### Data shown
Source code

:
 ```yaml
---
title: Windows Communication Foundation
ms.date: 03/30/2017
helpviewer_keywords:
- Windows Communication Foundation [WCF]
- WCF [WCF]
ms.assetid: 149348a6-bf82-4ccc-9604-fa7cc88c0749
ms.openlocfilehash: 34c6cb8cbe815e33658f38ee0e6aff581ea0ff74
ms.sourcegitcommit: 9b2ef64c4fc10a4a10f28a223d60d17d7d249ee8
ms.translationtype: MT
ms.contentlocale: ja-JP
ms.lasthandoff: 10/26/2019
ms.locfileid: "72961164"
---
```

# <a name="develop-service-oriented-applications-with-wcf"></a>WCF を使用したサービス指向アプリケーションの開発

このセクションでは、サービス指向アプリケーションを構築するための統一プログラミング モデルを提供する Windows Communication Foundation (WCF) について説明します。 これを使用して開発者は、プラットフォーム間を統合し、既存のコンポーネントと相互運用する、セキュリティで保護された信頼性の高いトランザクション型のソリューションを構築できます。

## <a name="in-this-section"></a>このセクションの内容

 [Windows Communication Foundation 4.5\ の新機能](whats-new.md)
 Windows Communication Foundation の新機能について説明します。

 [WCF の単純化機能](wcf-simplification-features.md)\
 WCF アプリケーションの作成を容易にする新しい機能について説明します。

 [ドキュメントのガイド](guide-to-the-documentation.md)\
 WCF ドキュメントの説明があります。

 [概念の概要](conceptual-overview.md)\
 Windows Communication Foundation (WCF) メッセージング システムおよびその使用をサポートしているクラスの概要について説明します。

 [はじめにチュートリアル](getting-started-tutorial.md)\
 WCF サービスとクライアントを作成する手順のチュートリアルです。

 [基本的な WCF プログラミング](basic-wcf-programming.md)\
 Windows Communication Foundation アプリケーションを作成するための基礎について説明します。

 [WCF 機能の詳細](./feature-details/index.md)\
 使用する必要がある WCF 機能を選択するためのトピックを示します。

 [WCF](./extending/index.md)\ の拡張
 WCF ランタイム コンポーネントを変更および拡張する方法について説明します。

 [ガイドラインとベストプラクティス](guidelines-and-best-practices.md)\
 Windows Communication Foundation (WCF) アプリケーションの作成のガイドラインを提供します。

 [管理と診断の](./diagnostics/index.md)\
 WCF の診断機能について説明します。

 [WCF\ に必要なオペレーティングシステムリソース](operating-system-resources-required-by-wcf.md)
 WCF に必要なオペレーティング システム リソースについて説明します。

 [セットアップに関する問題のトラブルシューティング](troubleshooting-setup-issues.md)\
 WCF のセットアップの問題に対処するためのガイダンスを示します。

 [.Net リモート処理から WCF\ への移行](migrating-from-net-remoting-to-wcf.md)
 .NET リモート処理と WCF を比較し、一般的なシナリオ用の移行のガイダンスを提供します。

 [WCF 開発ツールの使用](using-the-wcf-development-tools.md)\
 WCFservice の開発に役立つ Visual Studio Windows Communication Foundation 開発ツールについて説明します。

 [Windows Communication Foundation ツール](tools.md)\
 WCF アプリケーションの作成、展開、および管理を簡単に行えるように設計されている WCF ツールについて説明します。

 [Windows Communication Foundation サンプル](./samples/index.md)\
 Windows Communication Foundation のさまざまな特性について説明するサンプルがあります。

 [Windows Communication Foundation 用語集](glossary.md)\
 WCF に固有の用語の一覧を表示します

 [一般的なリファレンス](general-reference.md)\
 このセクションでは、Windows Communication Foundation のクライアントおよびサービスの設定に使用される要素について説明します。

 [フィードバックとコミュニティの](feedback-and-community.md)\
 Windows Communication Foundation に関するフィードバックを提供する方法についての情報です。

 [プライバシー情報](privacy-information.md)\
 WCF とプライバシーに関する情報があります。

### Exercise directions
The answer must consist of each line in the entries above that includes "このセクションでは".

### Response box
このセクションでは、サービス指向アプリケーションを構築するための統一プログラミング モデルを提供する Windows Communication Foundation (WCF) について説明します。 これを使用して開発者は、プラットフォーム間を統合し、既存のコンポーネントと相互運用する、セキュリティで保護された信頼性の高いトランザクション型のソリューションを構築できます。
 このセクションでは、Windows Communication Foundation のクライアントおよびサービスの設定に使用される要素について説明します。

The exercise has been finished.